Wednesday, December 29, 2010

Bombardier Tales, Volume I

I’m waiting for siblings to dress in overalls, boots, and scarves so we can hit the fields with bombardier and toboggan. But he’s waiting for me. I step out, fill the interim with some movement, and he greets me, “What took you so long?” He’s been waiting a while. And I thought he was taking those short spins just for his own pleasure, but really, he was waiting for me.

“I don’t want to drive,” I say as I approach. He’s perched on the back. What girl wants to drive when there is a man with you? So he takes the driver’s seat. I grab the strap with one hand and his waist with the other.

We go: him, the retired Mountie, a man grappling with aging, a man so alive, with ever-increasing constraints and limitations on his life. And me, the girl-woman, coming home for Christmas to a place crammed with memory. Each activity thrusts another ream of “remember when” across my mind’s eye. Old pains, joys, fears, and hopes surface in the simple pleasures of a Christ-tide holiday.

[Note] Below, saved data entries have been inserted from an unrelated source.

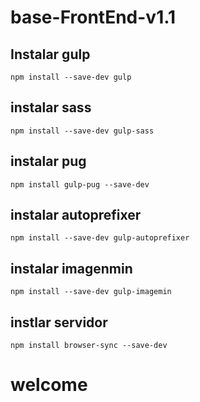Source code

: # base-FrontEnd-v1.1

## Instalar gulp

```
npm install --save-dev gulp

```

##  instalar sass

```
npm install --save-dev gulp-sass 

```

## instalar pug

```
npm install gulp-pug --save-dev

```


## instalar autoprefixer

```
npm install --save-dev gulp-autoprefixer

```

## instalar imagenmin


```
npm install --save-dev gulp-imagemin

```

## instlar servidor

```
npm install browser-sync --save-dev

```








# welcome
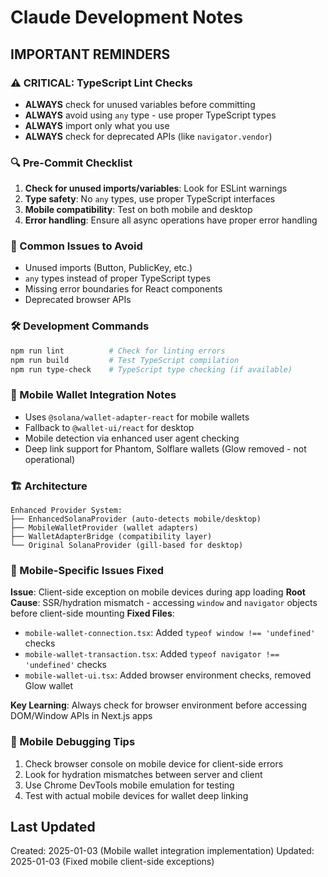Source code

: # Claude Development Notes

## IMPORTANT REMINDERS

### ⚠️ CRITICAL: TypeScript Lint Checks
- **ALWAYS** check for unused variables before committing
- **ALWAYS** avoid using `any` type - use proper TypeScript types
- **ALWAYS** import only what you use
- **ALWAYS** check for deprecated APIs (like `navigator.vendor`)

### 🔍 Pre-Commit Checklist
1. **Check for unused imports/variables**: Look for ESLint warnings
2. **Type safety**: No `any` types, use proper TypeScript interfaces
3. **Mobile compatibility**: Test on both mobile and desktop
4. **Error handling**: Ensure all async operations have proper error handling

### 🚨 Common Issues to Avoid
- Unused imports (Button, PublicKey, etc.)
- `any` types instead of proper TypeScript types
- Missing error boundaries for React components
- Deprecated browser APIs

### 🛠️ Development Commands
```bash
npm run lint          # Check for linting errors
npm run build         # Test TypeScript compilation
npm run type-check    # TypeScript type checking (if available)
```

### 📱 Mobile Wallet Integration Notes
- Uses `@solana/wallet-adapter-react` for mobile wallets
- Fallback to `@wallet-ui/react` for desktop
- Mobile detection via enhanced user agent checking
- Deep link support for Phantom, Solflare wallets (Glow removed - not operational)

### 🏗️ Architecture
```
Enhanced Provider System:
├── EnhancedSolanaProvider (auto-detects mobile/desktop)
├── MobileWalletProvider (wallet adapters)
├── WalletAdapterBridge (compatibility layer)
└── Original SolanaProvider (gill-based for desktop)
```

### 🐛 Mobile-Specific Issues Fixed
**Issue**: Client-side exception on mobile devices during app loading
**Root Cause**: SSR/hydration mismatch - accessing `window` and `navigator` objects before client-side mounting
**Fixed Files**:
- `mobile-wallet-connection.tsx`: Added `typeof window !== 'undefined'` checks
- `mobile-wallet-transaction.tsx`: Added `typeof navigator !== 'undefined'` checks  
- `mobile-wallet-ui.tsx`: Added browser environment checks, removed Glow wallet

**Key Learning**: Always check for browser environment before accessing DOM/Window APIs in Next.js apps

### 🔧 Mobile Debugging Tips
1. Check browser console on mobile device for client-side errors
2. Look for hydration mismatches between server and client
3. Use Chrome DevTools mobile emulation for testing
4. Test with actual mobile devices for wallet deep linking

## Last Updated
Created: 2025-01-03 (Mobile wallet integration implementation)
Updated: 2025-01-03 (Fixed mobile client-side exceptions)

So we travel on, south. The open fields crusted by Chinook winds, the stubble-preserved snow, the mild calm before the storm. “Should we go all the way to those mountains?” he asks, the revving motor matching his rising excitement. No matter that the Sweetgrass Hills are in Montana: soul and mind have space, and can dream fabulous, hilarious ventures.

We swerve and turn and drive over the wind-carved jumps, laughing and whooping our way through the fields. Back into the yard, he asks, “Enough?” and I answer, “Sure.” But he’s not ready to quit. He needs to taste it again, that freedom of wind in your face, cold air freezing your skin, thumb vibrating with throttle’s heartbeat. “How ‘bout over that way?” So we head West, pinking sky ahead.

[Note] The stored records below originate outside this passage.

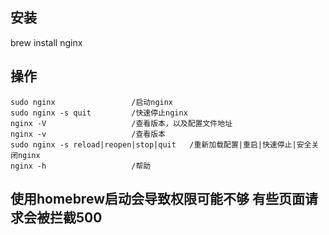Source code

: ## 安装
 brew install nginx
## 操作 
``` 
sudo nginx                 /启动nginx
sudo nginx -s quit         /快速停止nginx
nginx -V                   /查看版本，以及配置文件地址
nginx -v                   /查看版本
sudo nginx -s reload|reopen|stop|quit   /重新加载配置|重启|快速停止|安全关闭nginx
nginx -h                   /帮助
```

## 使用homebrew启动会导致权限可能不够 有些页面请求会被拦截500 
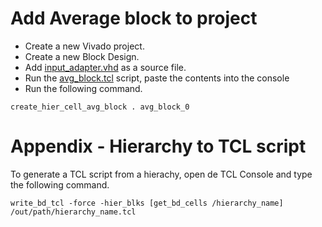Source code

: # Add Average block to project
* Create a new Vivado project.
* Create a new Block Design.
* Add [input_adapter.vhd](https://raw.githubusercontent.com/operezcham90/zncc-pl/main/vhdl/input_adapter.vhd) as a source file.
* Run the [avg_block.tcl](https://raw.githubusercontent.com/operezcham90/zncc-pl/main/tcl/avg_block.tcl) script, paste the contents into the console
* Run the following command.
```
create_hier_cell_avg_block . avg_block_0
```

# Appendix - Hierarchy to TCL script
To generate a TCL script from a hierachy, open de TCL Console and type the following command.
```
write_bd_tcl -force -hier_blks [get_bd_cells /hierarchy_name] /out/path/hierarchy_name.tcl
```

We swerve and meander to the standing rock, our own “Ebenezer,” where we stop to look. “I’ve never been out to this rock,” he says, and we’ve had it standing more than seven years. So I show him the cultivator indentations on the upper face, where shovels bounced and scraped and jabbed year after year. Flying geese, a flock of jagged “Vs,” travel across Ebenezer’s face, weathering it with their rusty wrinkles. But he stands unashamed, unmoved. The rock towers over our heads, though we can reach the top and brush off the hawk and osprey lime left on his crown. We talk about how Dad drug Ebenezer to this high spot in the field, pulling him with borrowed cable and our strongest tractor, from down in the dip to up on this ridge. People we’ve never met drive by and can see the rock, and we, sitting round our kitchen table, can see it through French door, beyond barn and shed and granaries, there at the swell in the field.

I restart the machine, and we head back, exploring, cheering, laughing, riding the bumpy ridge in the shelterbelt.

We come into the yard the front way, and siblings pour out of the house, ready for their own adventure. He isn’t ready to stop, to concede, to quit. I tell him to go, so he straddles long limb behind the younger man, and they take off, pulling a toboggan of fun-loving adventurers.

We remember, and live truly. We recall the past, and thrive instead of exist in the present. We re-visit, and explore history for the first time, and come away ready to live. Looking back, we see glimpses and glimmers of what makes us fully alive. And our hearts yearn with happy sorrow to be more than we have been, do more than we have done, love better what we have cherished little, and aspire for our true destiny.

He returns a hero, laughing and triumphant. And that’s just how he should come home.